Peanut butter cups, duct tape, and social media: They’re more alike than you think.

Reese's Peanut Butter CupI really thought I was done writing about “social media.” I’ve been bored with it for a long time, over saturated, jaded, stick-a-fork-in-me done. Yet recently I had a conversation with a new online friend of mine that reminded me of one big reason why.  (And in my usual ironic fashion, I thought I’d write about why I’m done with writing about it. However, consider this the last post before a big shift.)

Anyway, back to my friend. Like the friends I’ve been making online since the days of IRC, she and I bonded over our mutual love of music. Only we met via Twitter, not IRC or a BBS. She’s not one of of the myriad marketing/PR/”social media” people on Twitter, nor does she have any more than 200 followers, and you know what? That’s OK. Neither the tool, nor the perceived online “klout” matters as much as what was the glue that brought us together, which was music.

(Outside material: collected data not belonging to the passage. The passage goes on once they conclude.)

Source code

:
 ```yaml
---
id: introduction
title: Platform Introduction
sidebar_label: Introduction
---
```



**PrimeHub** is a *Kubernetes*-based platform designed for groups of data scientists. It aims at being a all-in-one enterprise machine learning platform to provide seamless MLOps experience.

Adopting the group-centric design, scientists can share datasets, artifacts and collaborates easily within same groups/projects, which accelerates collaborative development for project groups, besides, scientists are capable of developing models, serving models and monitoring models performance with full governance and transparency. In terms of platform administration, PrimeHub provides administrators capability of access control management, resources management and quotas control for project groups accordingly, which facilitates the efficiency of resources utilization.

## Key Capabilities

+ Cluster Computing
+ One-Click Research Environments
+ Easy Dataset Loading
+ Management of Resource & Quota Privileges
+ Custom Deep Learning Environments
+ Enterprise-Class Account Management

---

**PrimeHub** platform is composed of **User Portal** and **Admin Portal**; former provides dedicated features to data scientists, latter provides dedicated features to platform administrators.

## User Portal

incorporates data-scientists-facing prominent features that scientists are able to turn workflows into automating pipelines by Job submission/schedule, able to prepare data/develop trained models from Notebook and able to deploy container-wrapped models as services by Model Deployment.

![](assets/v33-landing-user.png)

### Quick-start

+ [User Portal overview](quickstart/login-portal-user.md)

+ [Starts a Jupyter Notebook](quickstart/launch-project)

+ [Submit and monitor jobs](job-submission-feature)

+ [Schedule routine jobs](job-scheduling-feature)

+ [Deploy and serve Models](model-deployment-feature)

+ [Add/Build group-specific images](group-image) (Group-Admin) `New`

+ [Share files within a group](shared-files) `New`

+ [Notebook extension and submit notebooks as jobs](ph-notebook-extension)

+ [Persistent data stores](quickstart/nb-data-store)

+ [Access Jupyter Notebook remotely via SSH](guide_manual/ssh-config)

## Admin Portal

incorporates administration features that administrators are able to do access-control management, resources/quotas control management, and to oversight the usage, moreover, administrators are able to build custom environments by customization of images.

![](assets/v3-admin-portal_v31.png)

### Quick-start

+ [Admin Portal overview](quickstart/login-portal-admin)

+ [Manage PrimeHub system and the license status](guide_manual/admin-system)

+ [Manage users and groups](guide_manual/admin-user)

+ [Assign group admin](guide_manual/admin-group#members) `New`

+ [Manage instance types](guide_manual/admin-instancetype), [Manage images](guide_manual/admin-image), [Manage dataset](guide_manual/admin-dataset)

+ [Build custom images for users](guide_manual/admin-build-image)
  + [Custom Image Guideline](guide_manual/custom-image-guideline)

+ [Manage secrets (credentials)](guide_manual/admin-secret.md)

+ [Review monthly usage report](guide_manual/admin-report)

I really enjoyed conversing with her for a few weeks, so I invited her to befriend me on Facebook. Her reply (strung together from a couple DMs) went something like this:

Thanks. I’ll keep it in mind if I decide to add more pals to my Facebook acct. Right now I only follow my kids. I’ve ranted against Facebook for a long time. Now that I’m on it, I’m afraid if I befriend one person over another, someone will get pissed.

I told her not to worry about what the social media pundits/gurus/ninjas/unicorn jockeys say, and to just use social media however it works best for her. She said to me, “Oh, it’s not just them, it’s how I’ve seen the people around me use Facebook. I have no desire to be bombarded by baby pictures!”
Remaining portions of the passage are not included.